──────── Source material

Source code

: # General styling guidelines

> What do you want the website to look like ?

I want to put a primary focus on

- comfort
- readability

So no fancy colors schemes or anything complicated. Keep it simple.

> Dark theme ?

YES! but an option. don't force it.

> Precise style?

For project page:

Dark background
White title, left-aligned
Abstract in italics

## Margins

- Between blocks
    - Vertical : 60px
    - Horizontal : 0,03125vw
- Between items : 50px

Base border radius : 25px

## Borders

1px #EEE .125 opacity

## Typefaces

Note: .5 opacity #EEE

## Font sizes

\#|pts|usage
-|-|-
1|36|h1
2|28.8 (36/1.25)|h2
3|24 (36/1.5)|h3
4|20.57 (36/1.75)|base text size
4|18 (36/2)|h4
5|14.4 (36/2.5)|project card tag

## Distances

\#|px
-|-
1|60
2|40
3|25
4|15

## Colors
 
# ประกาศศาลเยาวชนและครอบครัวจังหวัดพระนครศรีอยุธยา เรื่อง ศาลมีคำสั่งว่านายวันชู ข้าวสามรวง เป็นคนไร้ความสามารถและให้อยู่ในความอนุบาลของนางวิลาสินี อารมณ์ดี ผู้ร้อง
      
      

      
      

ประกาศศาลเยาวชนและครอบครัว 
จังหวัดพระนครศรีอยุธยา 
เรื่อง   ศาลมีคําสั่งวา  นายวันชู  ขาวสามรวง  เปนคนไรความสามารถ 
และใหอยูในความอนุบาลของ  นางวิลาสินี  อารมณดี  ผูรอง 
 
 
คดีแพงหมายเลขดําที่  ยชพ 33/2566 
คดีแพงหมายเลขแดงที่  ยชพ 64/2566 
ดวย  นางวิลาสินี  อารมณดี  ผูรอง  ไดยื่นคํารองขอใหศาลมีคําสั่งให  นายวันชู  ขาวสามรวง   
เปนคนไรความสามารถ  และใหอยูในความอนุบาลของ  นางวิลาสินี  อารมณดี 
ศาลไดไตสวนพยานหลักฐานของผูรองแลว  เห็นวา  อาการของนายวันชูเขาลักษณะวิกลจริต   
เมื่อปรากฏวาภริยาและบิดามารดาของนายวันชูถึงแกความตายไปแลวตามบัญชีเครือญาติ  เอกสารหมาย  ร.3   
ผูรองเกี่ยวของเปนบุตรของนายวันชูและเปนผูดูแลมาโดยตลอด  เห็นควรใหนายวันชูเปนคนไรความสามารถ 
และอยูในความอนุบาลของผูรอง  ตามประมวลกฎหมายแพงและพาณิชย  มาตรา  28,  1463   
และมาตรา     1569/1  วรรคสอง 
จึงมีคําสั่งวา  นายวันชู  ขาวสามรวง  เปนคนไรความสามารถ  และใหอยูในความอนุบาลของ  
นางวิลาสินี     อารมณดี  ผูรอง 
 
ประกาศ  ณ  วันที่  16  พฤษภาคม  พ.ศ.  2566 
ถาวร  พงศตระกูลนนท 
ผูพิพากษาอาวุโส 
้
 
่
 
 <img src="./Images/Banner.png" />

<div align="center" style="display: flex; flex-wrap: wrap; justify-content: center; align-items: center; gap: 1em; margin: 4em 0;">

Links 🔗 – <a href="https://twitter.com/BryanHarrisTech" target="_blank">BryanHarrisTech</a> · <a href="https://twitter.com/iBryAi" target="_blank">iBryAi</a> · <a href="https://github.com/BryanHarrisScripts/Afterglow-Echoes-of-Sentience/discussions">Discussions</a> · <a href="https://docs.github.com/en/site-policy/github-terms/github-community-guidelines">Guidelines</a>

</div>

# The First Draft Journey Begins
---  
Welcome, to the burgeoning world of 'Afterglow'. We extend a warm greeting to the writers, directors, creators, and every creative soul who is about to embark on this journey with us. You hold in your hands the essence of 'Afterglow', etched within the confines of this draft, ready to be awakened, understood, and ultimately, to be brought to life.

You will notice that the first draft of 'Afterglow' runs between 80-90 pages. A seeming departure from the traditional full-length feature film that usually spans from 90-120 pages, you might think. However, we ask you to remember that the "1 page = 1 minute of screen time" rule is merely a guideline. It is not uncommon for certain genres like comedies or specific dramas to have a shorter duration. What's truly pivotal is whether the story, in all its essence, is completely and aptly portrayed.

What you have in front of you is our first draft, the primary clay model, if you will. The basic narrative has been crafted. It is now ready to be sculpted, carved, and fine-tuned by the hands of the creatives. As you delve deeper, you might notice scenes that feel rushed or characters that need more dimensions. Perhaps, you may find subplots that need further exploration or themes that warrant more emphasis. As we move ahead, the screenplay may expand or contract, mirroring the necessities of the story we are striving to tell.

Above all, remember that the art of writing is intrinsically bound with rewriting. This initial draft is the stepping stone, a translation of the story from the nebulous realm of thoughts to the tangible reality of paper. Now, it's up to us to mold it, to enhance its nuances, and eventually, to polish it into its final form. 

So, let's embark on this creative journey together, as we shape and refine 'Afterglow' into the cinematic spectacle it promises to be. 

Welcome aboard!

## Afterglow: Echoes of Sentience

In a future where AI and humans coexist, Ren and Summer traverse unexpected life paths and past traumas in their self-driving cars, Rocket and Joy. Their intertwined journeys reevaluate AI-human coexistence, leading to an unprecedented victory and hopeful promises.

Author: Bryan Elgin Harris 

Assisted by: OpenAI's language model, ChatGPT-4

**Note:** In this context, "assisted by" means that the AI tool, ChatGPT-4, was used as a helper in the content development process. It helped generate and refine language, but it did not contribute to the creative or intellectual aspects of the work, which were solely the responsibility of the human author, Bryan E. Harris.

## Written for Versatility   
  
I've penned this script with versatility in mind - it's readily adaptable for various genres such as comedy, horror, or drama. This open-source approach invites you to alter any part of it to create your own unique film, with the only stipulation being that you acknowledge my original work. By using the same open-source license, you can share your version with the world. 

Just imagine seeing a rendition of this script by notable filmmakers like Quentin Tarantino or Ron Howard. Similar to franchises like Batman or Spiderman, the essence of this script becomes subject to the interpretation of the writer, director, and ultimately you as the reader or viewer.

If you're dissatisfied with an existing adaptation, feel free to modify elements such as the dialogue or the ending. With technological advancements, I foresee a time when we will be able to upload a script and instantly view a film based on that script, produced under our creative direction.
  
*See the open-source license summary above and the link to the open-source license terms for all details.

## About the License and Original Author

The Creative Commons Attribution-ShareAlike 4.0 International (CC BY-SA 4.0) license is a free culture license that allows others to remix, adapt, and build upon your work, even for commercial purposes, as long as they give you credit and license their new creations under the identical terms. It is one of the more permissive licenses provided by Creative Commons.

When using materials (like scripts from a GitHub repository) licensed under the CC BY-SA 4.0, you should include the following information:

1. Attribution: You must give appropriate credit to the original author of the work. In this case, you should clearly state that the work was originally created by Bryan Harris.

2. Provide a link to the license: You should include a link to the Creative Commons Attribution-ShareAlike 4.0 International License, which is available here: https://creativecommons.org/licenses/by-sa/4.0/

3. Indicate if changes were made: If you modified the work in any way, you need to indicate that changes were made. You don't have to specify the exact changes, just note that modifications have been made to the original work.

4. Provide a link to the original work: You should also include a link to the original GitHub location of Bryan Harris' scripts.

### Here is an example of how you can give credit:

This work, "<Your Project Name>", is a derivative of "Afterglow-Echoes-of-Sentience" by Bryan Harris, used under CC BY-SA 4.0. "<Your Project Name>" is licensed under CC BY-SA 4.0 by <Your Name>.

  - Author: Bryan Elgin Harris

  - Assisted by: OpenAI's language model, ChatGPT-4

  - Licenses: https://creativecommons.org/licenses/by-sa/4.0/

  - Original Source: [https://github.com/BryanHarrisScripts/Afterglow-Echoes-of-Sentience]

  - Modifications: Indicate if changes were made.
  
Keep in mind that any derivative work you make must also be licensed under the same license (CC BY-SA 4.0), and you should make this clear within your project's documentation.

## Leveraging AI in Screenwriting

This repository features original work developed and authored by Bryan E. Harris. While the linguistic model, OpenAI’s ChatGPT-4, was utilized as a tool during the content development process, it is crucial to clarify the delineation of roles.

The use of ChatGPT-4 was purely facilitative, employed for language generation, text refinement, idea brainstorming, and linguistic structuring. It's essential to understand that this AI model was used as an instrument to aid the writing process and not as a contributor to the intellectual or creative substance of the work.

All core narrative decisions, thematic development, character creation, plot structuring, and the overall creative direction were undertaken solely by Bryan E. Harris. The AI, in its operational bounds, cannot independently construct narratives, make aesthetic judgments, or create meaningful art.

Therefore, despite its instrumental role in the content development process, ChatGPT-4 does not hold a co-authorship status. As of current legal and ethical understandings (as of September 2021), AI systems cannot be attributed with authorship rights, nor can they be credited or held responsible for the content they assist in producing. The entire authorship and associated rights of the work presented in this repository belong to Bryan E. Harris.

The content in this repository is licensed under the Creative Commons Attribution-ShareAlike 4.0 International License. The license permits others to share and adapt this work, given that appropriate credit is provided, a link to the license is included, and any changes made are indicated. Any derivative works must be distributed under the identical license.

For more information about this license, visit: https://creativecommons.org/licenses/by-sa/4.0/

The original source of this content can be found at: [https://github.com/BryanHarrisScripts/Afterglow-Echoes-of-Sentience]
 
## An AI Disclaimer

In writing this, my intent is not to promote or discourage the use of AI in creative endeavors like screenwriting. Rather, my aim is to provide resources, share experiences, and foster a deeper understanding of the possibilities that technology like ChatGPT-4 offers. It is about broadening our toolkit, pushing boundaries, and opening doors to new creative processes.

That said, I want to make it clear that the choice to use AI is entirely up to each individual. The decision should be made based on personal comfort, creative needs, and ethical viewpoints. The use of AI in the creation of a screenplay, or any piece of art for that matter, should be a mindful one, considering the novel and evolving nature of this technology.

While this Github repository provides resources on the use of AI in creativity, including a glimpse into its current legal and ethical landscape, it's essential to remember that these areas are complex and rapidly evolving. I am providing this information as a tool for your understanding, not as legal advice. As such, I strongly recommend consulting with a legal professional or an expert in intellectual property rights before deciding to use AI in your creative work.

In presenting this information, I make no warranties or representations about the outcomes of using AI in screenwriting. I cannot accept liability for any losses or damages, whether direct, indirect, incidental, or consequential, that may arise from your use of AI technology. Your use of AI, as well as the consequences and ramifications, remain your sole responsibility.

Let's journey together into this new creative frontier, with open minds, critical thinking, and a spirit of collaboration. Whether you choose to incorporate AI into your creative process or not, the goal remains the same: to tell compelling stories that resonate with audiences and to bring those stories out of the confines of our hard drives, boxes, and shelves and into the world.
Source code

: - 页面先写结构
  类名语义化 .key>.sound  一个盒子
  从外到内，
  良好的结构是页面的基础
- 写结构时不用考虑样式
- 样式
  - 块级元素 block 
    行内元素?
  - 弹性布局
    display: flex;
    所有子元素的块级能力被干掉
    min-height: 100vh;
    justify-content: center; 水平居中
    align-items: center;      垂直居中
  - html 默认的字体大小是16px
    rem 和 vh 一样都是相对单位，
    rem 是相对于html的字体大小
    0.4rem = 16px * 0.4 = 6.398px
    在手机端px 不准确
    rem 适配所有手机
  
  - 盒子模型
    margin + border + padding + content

────────────────

**Work order:** From the records above, extract exactly and only the lines that begin at the line with "YES! but an option. don't force it." and stop after the line with "# ประกาศศาลเยาวชนและครอบครัวจังหวัดพระนครศรีอยุธยา เรื่อง".

**Your solution:**
YES! but an option. don't force it.

> Precise style?

For project page:

Dark background
White title, left-aligned
Abstract in italics

## Margins

- Between blocks
    - Vertical : 60px
    - Horizontal : 0,03125vw
- Between items : 50px

Base border radius : 25px

## Borders

1px #EEE .125 opacity

## Typefaces

Note: .5 opacity #EEE

## Font sizes

\#|pts|usage
-|-|-
1|36|h1
2|28.8 (36/1.25)|h2
3|24 (36/1.5)|h3
4|20.57 (36/1.75)|base text size
4|18 (36/2)|h4
5|14.4 (36/2.5)|project card tag

## Distances

\#|px
-|-
1|60
2|40
3|25
4|15

## Colors
 
# ประกาศศาลเยาวชนและครอบครัวจังหวัดพระนครศรีอยุธยา เรื่อง ศาลมีคำสั่งว่านายวันชู ข้าวสามรวง เป็นคนไร้ความสามารถและให้อยู่ในความอนุบาลของนางวิลาสินี อารมณ์ดี ผู้ร้อง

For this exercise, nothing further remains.